- Requirement -
Wherever the string "liệu" occurs in a line of these records, report that line.

- Entries shown -
★ ★ ★ ★
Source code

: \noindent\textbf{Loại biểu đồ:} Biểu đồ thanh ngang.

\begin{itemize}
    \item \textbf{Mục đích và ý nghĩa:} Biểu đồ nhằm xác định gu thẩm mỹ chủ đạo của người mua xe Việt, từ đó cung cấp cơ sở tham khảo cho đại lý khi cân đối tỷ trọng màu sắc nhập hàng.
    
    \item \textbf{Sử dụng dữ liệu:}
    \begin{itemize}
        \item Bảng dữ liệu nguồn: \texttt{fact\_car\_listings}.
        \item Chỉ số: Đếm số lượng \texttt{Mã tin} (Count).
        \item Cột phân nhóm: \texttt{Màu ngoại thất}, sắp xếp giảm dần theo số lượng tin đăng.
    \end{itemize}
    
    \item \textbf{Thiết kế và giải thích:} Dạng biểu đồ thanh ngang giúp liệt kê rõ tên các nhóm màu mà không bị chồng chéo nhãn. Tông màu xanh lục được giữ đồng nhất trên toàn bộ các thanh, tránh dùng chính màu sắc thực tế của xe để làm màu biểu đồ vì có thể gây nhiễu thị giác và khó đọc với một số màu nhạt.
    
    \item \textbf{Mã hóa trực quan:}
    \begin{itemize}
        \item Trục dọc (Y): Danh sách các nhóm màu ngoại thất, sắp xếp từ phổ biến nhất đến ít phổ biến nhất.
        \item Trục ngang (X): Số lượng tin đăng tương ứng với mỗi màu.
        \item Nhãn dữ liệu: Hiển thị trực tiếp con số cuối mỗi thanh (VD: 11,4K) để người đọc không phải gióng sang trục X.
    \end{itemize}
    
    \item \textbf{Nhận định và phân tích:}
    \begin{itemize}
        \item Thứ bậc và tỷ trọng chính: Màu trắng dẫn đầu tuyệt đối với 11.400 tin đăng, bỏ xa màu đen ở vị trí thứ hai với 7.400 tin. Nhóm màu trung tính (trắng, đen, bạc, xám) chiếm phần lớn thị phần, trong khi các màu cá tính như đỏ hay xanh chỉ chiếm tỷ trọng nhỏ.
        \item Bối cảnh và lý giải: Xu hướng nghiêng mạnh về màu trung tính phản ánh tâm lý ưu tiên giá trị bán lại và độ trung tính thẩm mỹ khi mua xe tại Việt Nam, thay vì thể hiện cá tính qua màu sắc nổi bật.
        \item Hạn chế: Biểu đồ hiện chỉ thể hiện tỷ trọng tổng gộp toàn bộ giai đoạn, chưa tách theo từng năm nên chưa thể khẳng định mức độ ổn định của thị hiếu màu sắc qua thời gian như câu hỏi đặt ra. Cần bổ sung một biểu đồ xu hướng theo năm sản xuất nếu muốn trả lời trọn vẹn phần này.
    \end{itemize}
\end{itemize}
★ ★ ★ ★
- Completed exercise -
    \item \textbf{Sử dụng dữ liệu:}
        \item Bảng dữ liệu nguồn: \texttt{fact\_car\_listings}.
        \item Nhãn dữ liệu: Hiển thị trực tiếp con số cuối mỗi thanh (VD: 11,4K) để người đọc không phải gióng sang trục X.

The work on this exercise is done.